The Canadian Brothers, or the Prophecy Fulfilled a Tale of the Late American War — Volume 2 eBook

This eBook from the Gutenberg Project consists of approximately 264 pages of information about The Canadian Brothers, or the Prophecy Fulfilled a Tale of the Late American War — Volume 2.
Already was the match in the act of descending, which would have blown the unfortunate Gerald to atoms, when suddenly an officer, whose uniform bespoke him to be of some rank, and to whose quick eye it was apparent the rash assailant was utterly unsupported, sprang upon the bastion, and, dashing the fuze from the hand of the gunner, commanded that a small sally-port, which opened into the trench a few yards beyond the point where he stood, should be opened, and the brave soldier taken prisoner without harm.  So prompt was the execution of this order, that, before Gerald could succeed in clambering up the ditch which, with the instinctive dread of captivity, he attempted, he was seized by half a dozen long legged backwoodsmen, and, by these, borne hurriedly back through the sally-port which was again closed.

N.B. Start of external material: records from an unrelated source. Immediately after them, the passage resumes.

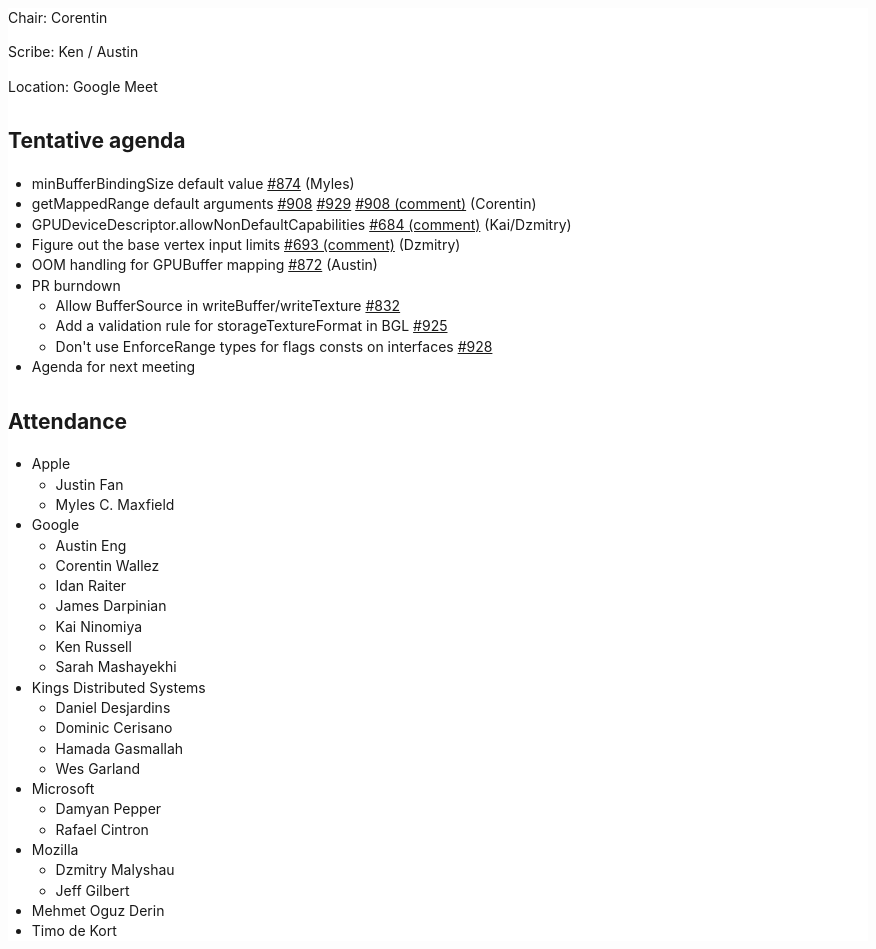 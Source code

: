 Chair: Corentin

Scribe: Ken / Austin

Location: Google Meet


## Tentative agenda



*   minBufferBindingSize default value [#874](https://github.com/gpuweb/gpuweb/pull/874) (Myles)
*   getMappedRange default arguments [#908](https://github.com/gpuweb/gpuweb/pull/908) [#929](https://github.com/gpuweb/gpuweb/pull/929) [#908 (comment)](https://github.com/gpuweb/gpuweb/pull/908#issuecomment-660348647) (Corentin)
*   GPUDeviceDescriptor.allowNonDefaultCapabilities [#684 (comment)](https://github.com/gpuweb/gpuweb/issues/684#issuecomment-657803543) (Kai/Dzmitry)
*   Figure out the base vertex input limits [#693 (comment)](https://github.com/gpuweb/gpuweb/issues/693#issuecomment-613555566) (Dzmitry)
*   OOM handling for GPUBuffer mapping [#872](https://github.com/gpuweb/gpuweb/issues/872) (Austin)
*   PR burndown
    *   Allow BufferSource in writeBuffer/writeTexture [#832](https://github.com/gpuweb/gpuweb/pull/832)
    *   Add a validation rule for storageTextureFormat in BGL [#925](https://github.com/gpuweb/gpuweb/pull/925)
    *   Don't use EnforceRange types for flags consts on interfaces [#928](https://github.com/gpuweb/gpuweb/pull/928)
*   Agenda for next meeting


## Attendance



*   Apple
    *   Justin Fan
    *   Myles C. Maxfield
*   Google
    *   Austin Eng
    *   Corentin Wallez
    *   Idan Raiter
    *   James Darpinian
    *   Kai Ninomiya
    *   Ken Russell
    *   Sarah Mashayekhi
*   Kings Distributed Systems
    *   Daniel Desjardins
    *   Dominic Cerisano
    *   Hamada Gasmallah
    *   Wes Garland
*   Microsoft
    *   Damyan Pepper
    *   Rafael Cintron
*   Mozilla
    *   Dzmitry Malyshau
    *   Jeff Gilbert
*   Mehmet Oguz Derin
*   Timo de Kort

Defeated at every point and with great loss, the British columns had retired into the bed of the ravine, where, shielded from the fire of the Americans, they lay several hours shivering with cold and ankle deep in mud and water; yet consoling themselves with the hope that the renewal of the assault, under cover of the coming darkness, would he attended with a happier issue.  But the gallant General, who appeared in the outset to have intended they should make picks of their bayonets, and scaling-ladders of each others bodies, now that a mound sufficient for the latter purpose could be raised of the slain, had altered his mind, and alarmed, and mayhap conscience stricken at the profuse and unnecessary sacrifice of human life which had resulted from the first wanton attack, adopted the resolution of withdrawing his troops.  This was at length finally effected, and without further loss.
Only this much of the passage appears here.